Of the lines listed below, return exactly those that run from the line containing "We recoded all" through the line containing "We recoded the", both included.

--------

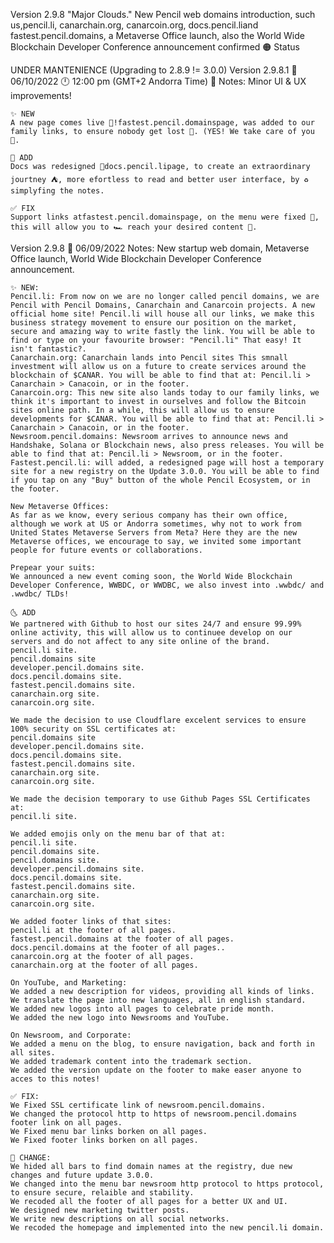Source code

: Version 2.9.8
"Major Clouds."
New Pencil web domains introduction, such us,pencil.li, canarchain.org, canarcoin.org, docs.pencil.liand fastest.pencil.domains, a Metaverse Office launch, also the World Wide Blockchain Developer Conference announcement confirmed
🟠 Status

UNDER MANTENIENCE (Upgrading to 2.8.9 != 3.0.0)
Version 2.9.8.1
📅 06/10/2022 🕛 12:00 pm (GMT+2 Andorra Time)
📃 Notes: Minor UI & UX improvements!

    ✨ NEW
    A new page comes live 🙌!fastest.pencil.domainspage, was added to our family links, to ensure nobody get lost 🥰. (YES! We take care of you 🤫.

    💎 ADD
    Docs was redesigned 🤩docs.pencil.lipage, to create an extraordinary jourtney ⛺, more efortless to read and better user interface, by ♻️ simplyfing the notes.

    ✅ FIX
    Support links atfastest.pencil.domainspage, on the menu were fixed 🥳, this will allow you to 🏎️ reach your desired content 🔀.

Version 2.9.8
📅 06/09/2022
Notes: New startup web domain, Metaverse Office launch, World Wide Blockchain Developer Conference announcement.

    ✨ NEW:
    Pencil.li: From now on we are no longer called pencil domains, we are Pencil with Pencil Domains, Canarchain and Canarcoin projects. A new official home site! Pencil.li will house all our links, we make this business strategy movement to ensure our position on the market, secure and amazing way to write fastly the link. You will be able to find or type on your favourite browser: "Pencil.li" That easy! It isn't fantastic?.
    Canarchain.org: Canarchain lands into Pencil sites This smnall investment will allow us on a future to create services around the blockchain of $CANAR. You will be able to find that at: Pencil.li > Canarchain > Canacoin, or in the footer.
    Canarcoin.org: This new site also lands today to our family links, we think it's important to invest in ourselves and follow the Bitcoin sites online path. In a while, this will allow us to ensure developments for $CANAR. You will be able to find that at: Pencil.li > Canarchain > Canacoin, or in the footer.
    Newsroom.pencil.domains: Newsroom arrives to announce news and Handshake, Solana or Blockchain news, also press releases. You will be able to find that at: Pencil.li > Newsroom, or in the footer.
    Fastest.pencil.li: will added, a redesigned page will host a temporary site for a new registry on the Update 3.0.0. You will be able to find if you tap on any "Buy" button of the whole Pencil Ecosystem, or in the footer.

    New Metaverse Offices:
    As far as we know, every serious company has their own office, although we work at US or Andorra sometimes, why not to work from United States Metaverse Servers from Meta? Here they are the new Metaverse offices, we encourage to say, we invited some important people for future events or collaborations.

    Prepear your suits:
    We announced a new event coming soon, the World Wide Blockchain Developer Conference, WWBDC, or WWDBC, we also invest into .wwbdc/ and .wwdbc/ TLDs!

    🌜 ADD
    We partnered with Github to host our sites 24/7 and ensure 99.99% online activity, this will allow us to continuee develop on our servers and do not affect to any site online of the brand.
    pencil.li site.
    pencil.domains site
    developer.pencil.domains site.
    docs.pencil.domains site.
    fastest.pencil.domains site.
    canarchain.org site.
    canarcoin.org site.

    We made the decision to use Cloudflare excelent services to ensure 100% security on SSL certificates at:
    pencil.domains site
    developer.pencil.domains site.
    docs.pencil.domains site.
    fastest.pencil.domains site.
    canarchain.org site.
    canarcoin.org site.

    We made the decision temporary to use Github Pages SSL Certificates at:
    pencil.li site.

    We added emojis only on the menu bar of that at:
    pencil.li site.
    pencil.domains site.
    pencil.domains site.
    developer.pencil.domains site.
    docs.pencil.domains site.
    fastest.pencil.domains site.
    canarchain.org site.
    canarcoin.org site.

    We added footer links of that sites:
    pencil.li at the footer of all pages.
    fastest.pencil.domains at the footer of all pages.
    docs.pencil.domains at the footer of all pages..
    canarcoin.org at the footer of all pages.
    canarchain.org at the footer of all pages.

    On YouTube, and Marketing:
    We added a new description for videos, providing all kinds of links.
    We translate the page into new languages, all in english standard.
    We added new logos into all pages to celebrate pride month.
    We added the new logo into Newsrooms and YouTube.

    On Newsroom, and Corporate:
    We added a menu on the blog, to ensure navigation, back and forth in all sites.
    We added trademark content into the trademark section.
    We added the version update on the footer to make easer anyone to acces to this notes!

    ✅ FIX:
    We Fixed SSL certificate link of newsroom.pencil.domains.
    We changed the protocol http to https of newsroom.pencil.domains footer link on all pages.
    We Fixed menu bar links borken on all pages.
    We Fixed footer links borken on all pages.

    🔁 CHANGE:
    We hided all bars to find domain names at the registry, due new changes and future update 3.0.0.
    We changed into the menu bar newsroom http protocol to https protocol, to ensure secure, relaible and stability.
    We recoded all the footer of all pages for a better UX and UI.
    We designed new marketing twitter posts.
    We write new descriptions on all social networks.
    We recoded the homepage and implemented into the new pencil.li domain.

--------

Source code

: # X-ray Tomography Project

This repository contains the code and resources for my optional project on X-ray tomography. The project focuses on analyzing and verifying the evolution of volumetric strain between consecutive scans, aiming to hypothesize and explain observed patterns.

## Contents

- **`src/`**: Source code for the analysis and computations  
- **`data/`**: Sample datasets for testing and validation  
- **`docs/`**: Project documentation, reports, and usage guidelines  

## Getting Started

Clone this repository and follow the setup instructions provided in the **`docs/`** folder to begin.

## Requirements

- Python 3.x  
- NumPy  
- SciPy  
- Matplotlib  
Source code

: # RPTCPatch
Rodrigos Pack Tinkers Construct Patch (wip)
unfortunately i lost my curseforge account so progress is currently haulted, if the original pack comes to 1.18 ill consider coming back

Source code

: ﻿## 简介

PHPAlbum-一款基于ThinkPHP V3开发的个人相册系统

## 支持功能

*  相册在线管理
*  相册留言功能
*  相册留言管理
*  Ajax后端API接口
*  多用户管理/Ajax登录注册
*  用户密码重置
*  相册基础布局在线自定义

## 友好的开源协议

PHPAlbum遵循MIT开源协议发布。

--------

WRITTEN SOLUTION:
    We recoded all the footer of all pages for a better UX and UI.
    We designed new marketing twitter posts.
    We write new descriptions on all social networks.
    We recoded the homepage and implemented into the new pencil.li domain.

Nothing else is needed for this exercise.